Problem to work on >>
Identify each line in the records below that contains the word "providing", and copy it.

BEGIN

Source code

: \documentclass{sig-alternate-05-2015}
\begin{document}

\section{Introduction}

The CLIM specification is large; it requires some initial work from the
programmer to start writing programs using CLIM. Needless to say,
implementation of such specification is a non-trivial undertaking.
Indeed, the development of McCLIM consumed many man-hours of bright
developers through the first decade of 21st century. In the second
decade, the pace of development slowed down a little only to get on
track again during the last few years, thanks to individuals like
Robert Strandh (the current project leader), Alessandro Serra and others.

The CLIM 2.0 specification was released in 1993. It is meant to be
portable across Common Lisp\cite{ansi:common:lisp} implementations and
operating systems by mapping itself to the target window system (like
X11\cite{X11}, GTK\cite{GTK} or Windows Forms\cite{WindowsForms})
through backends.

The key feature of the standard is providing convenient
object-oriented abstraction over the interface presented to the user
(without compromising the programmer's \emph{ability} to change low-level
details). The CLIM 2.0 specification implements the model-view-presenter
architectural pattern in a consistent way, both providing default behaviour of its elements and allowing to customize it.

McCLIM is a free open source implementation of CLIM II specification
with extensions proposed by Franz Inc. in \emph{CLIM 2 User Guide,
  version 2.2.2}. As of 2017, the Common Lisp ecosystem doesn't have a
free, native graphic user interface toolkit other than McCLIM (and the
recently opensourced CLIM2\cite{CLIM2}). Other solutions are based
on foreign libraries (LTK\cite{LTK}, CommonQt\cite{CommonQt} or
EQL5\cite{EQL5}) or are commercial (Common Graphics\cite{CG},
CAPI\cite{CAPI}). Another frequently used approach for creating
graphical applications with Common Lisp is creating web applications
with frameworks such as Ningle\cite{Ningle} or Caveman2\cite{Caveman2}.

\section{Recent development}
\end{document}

END

Solution to the exercise >>
The key feature of the standard is providing convenient
architectural pattern in a consistent way, both providing default behaviour of its elements and allowing to customize it.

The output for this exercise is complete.